Run Monte Carlo with 100,000 trials over these tolerances. The availability curve output shows median, 10th percentile, and 90th percentile annual availability as a function of fade margin. Key results:

Fade Margin AddedMedian Availability10th %ile Availability
0 dB99.87%99.81%
3 dB99.94%99.90%
6 dB99.97%99.94%
10 dB99.99%99.97%
To guarantee 99.9% availability (the spec) at the 10th percentile of system performance, 3 dB of additional fade margin is required. This means upsizing the dish from 60 cm to approximately 75 cm (3 dB gain increase) or operating the transponder at higher power.

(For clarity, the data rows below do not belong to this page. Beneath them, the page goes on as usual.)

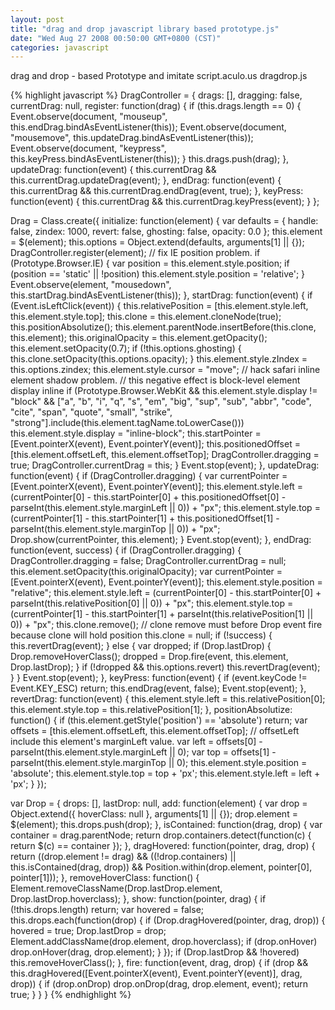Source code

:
 ```yaml
---
layout: post
title: "drag and drop javascript library based prototype.js"
date: "Wed Aug 27 2008 00:50:00 GMT+0800 (CST)"
categories: javascript
---
```


drag and drop - based Prototype and imitate script.aculo.us dragdrop.js

{% highlight javascript %}
DragController = {
    drags: [],
    dragging: false,
    currentDrag: null,
    register: function(drag) {
        if (this.drags.length == 0) {
            Event.observe(document, "mouseup", this.endDrag.bindAsEventListener(this));
            Event.observe(document, "mousemove", this.updateDrag.bindAsEventListener(this));
            Event.observe(document, "keypress", this.keyPress.bindAsEventListener(this));
        }
        this.drags.push(drag);
    },
    updateDrag: function(event) {
        this.currentDrag && this.currentDrag.updateDrag(event);
    },
    endDrag: function(event) {
        this.currentDrag && this.currentDrag.endDrag(event, true);
    },
    keyPress: function(event) {
        this.currentDrag && this.currentDrag.keyPress(event);
    }
};

Drag = Class.create({
    initialize: function(element) {
        var defaults = {
            handle: false,
            zindex: 1000,
            revert: false,
            ghosting: false,
            opacity: 0.0
        };
        this.element = $(element);
        this.options = Object.extend(defaults, arguments[1] || {});
        DragController.register(element);
        // fix IE position problem.
        if (Prototype.Browser.IE) {
            var position = this.element.style.position;
            if (position == 'static' || !position) this.element.style.position = 'relative';
        }
        Event.observe(element, "mousedown", this.startDrag.bindAsEventListener(this));
    },
    startDrag: function(event) {
        if (Event.isLeftClick(event)) {
            this.relativePosition = [this.element.style.left, this.element.style.top];
            this.clone = this.element.cloneNode(true);
            this.positionAbsolutize();
            this.element.parentNode.insertBefore(this.clone, this.element);
            this.originalOpacity = this.element.getOpacity();
            this.element.setOpacity(0.7);
            if (!this.options.ghosting) {
                this.clone.setOpacity(this.options.opacity);
            }
            this.element.style.zIndex = this.options.zindex;
            this.element.style.cursor = "move";
            // hack safari inline element shadow problem.
            // this negative effect is block-level element display inline
            if (Prototype.Browser.WebKit && this.element.style.display != "block" && ["a", "b", "i", "q", "s", "em", "big", "sup", "sub", "abbr", "code", "cite", "span", "quote", "small", "strike", "strong"].include(this.element.tagName.toLowerCase()))
                this.element.style.display = "inline-block";
            this.startPointer = [Event.pointerX(event), Event.pointerY(event)];
            this.positionedOffset = [this.element.offsetLeft, this.element.offsetTop];
            DragController.dragging = true;
            DragController.currentDrag = this;
        }
        Event.stop(event);
    },
    updateDrag: function(event) {
        if (DragController.dragging) {
            var currentPointer = [Event.pointerX(event), Event.pointerY(event)];
            this.element.style.left = (currentPointer[0] - this.startPointer[0] + this.positionedOffset[0] - parseInt(this.element.style.marginLeft || 0)) + "px";
            this.element.style.top = (currentPointer[1] - this.startPointer[1] + this.positionedOffset[1] - parseInt(this.element.style.marginTop || 0)) + "px";
            Drop.show(currentPointer, this.element);
        }
        Event.stop(event);
    },
    endDrag: function(event, success) {
        if (DragController.dragging) {
            DragController.dragging = false;
            DragController.currentDrag = null;
            this.element.setOpacity(this.originalOpacity);
            var currentPointer = [Event.pointerX(event), Event.pointerY(event)];
            this.element.style.position = "relative";
            this.element.style.left = (currentPointer[0] - this.startPointer[0] + parseInt(this.relativePosition[0] || 0)) + "px";
            this.element.style.top = (currentPointer[1] - this.startPointer[1] + parseInt(this.relativePosition[1] || 0)) + "px";
            this.clone.remove(); // clone remove must before Drop event fire because clone will hold position
            this.clone = null;
            if (!success) {
                this.revertDrag(event);
            } else {
                var dropped;
                if (Drop.lastDrop) {
                    Drop.removeHoverClass();
                    dropped = Drop.fire(event, this.element, Drop.lastDrop);
                }
                if (!dropped && this.options.revert)
                    this.revertDrag(event);
            }
        }
        Event.stop(event);
    },
    keyPress: function(event) {
        if (event.keyCode != Event.KEY_ESC) return;
        this.endDrag(event, false);
        Event.stop(event);
    },
    revertDrag: function(event) {
        this.element.style.left = this.relativePosition[0];
        this.element.style.top = this.relativePosition[1];
    },
    positionAbsolutize: function() {
        if (this.element.getStyle('position') == 'absolute') return;
        var offsets = [this.element.offsetLeft, this.element.offsetTop];
        // offsetLeft include this element's marginLeft value.
        var left = offsets[0] - parseInt(this.element.style.marginLeft || 0);
        var top = offsets[1] - parseInt(this.element.style.marginTop || 0);
        this.element.style.position = 'absolute';
        this.element.style.top = top + 'px';
        this.element.style.left = left + 'px';
    }
});

var Drop = {
    drops: [],
    lastDrop: null,
    add: function(element) {
        var drop = Object.extend({
            hoverClass: null
        }, arguments[1] || {});
        drop.element = $(element);
        this.drops.push(drop);
    },
    isContained: function(drag, drop) {
        var container = drag.parentNode;
        return drop.containers.detect(function(c) {
            return $(c) == container
        });
    },
    dragHovered: function(pointer, drag, drop) {
        return ((drop.element != drag) && ((!drop.containers) || this.isContained(drag, drop)) &&
            Position.within(drop.element, pointer[0], pointer[1]));
    },
    removeHoverClass: function() {
        Element.removeClassName(Drop.lastDrop.element, Drop.lastDrop.hoverclass);
    },
    show: function(pointer, drag) {
        if (!this.drops.length) return;
        var hovered = false;
        this.drops.each(function(drop) {
            if (Drop.dragHovered(pointer, drag, drop)) {
                hovered = true;
                Drop.lastDrop = drop;
                Element.addClassName(drop.element, drop.hoverclass);
                if (drop.onHover) drop.onHover(drag, drop.element);
            }
        });
        if (Drop.lastDrop && !hovered)
            this.removeHoverClass();
    },
    fire: function(event, drag, drop) {
        if (drop && this.dragHovered([Event.pointerX(event), Event.pointerY(event)], drag, drop)) {
            if (drop.onDrop) drop.onDrop(drag, drop.element, event);
            return true;
        }
    }
}
{% endhighlight %}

Terrestrial vs. Satellite Mode

Switch the link type to "terrestrial" to model a fixed point-to-point microwave link using the same rain model (now a single-layer rain cell rather than a slant path). The P.838 coefficients are identical; the path length through rain is fixed by the link distance rather than computed from orbital geometry. This mode is useful for comparing a satellite path to an alternative terrestrial backhaul route.

What the Numbers Mean Operationally

For a commercial broadcast operator, 99.9% annual availability means 8.76 hours of outage per year — acceptable for non-critical entertainment services. For aviation safety or financial trading, 99.99% (52 minutes per year) or 99.999% (5 minutes per year) is required, each representing an additional 3–4 dB of margin investment.

The Monte Carlo output gives you the margin required not just for a single nominal system, but across the fleet of installed terminals and over the satellite's orbital life. This is the difference between a paper link budget and a deployment confidence interval.